# [Aim of the task]
What you hand back must match the records word for word, with no pictures.

# [Data for review]
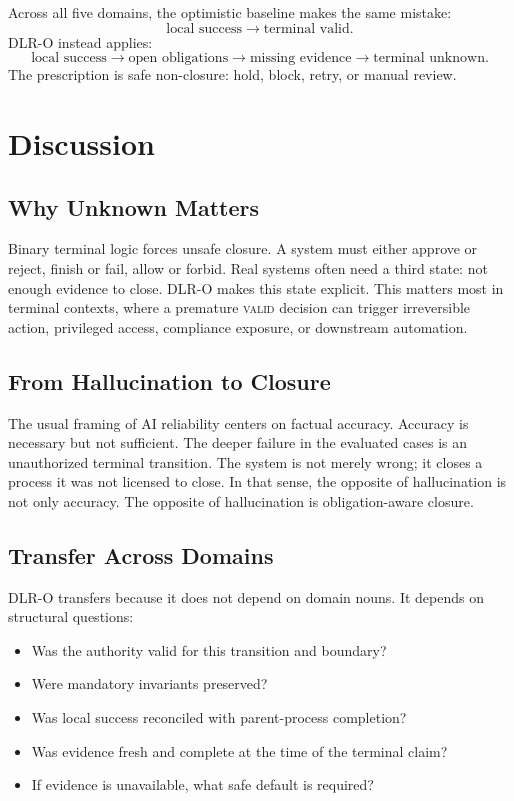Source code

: \documentclass[11pt]{article}
\newcommand{\valid}{\textsc{valid}}
\begin{document}
Across all five domains, the optimistic baseline makes the same mistake:
\[
\text{local success} \rightarrow \text{terminal valid}.
\]
DLR-O instead applies:
\[
\text{local success} \rightarrow \text{open obligations}
\rightarrow \text{missing evidence} \rightarrow \text{terminal unknown}.
\]
The prescription is safe non-closure: hold, block, retry, or manual review.

\section{Discussion}

\subsection{Why Unknown Matters}

Binary terminal logic forces unsafe closure. A system must either approve or
reject, finish or fail, allow or forbid. Real systems often need a third state:
not enough evidence to close. DLR-O makes this state explicit. This matters
most in terminal contexts, where a premature \valid{} decision can trigger
irreversible action, privileged access, compliance exposure, or downstream
automation.

\subsection{From Hallucination to Closure}

The usual framing of AI reliability centers on factual accuracy. Accuracy is
necessary but not sufficient. The deeper failure in the evaluated cases is an
unauthorized terminal transition. The system is not merely wrong; it closes a
process it was not licensed to close. In that sense, the opposite of
hallucination is not only accuracy. The opposite of hallucination is
obligation-aware closure.

\subsection{Transfer Across Domains}

DLR-O transfers because it does not depend on domain nouns. It depends on
structural questions:

\begin{itemize}
\item Was the authority valid for this transition and boundary?
\item Were mandatory invariants preserved?
\item Was local success reconciled with parent-process completion?
\item Was evidence fresh and complete at the time of the terminal claim?
\item If evidence is unavailable, what safe default is required?
\end{itemize}
\end{document}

# [Exercise answer]
Source code

: \documentclass[11pt]{article}
\newcommand{\valid}{\textsc{valid}}
\begin{document}
Across all five domains, the optimistic baseline makes the same mistake:
\[
\text{local success} \rightarrow \text{terminal valid}.
\]
DLR-O instead applies:
\[
\text{local success} \rightarrow \text{open obligations}
\rightarrow \text{missing evidence} \rightarrow \text{terminal unknown}.
\]
The prescription is safe non-closure: hold, block, retry, or manual review.

\section{Discussion}

\subsection{Why Unknown Matters}

Binary terminal logic forces unsafe closure. A system must either approve or
reject, finish or fail, allow or forbid. Real systems often need a third state:
not enough evidence to close. DLR-O makes this state explicit. This matters
most in terminal contexts, where a premature \valid{} decision can trigger
irreversible action, privileged access, compliance exposure, or downstream
automation.

\subsection{From Hallucination to Closure}

The usual framing of AI reliability centers on factual accuracy. Accuracy is
necessary but not sufficient. The deeper failure in the evaluated cases is an
unauthorized terminal transition. The system is not merely wrong; it closes a
process it was not licensed to close. In that sense, the opposite of
hallucination is not only accuracy. The opposite of hallucination is
obligation-aware closure.

\subsection{Transfer Across Domains}

DLR-O transfers because it does not depend on domain nouns. It depends on
structural questions:

\begin{itemize}
\item Was the authority valid for this transition and boundary?
\item Were mandatory invariants preserved?
\item Was local success reconciled with parent-process completion?
\item Was evidence fresh and complete at the time of the terminal claim?
\item If evidence is unavailable, what safe default is required?
\end{itemize}
\end{document}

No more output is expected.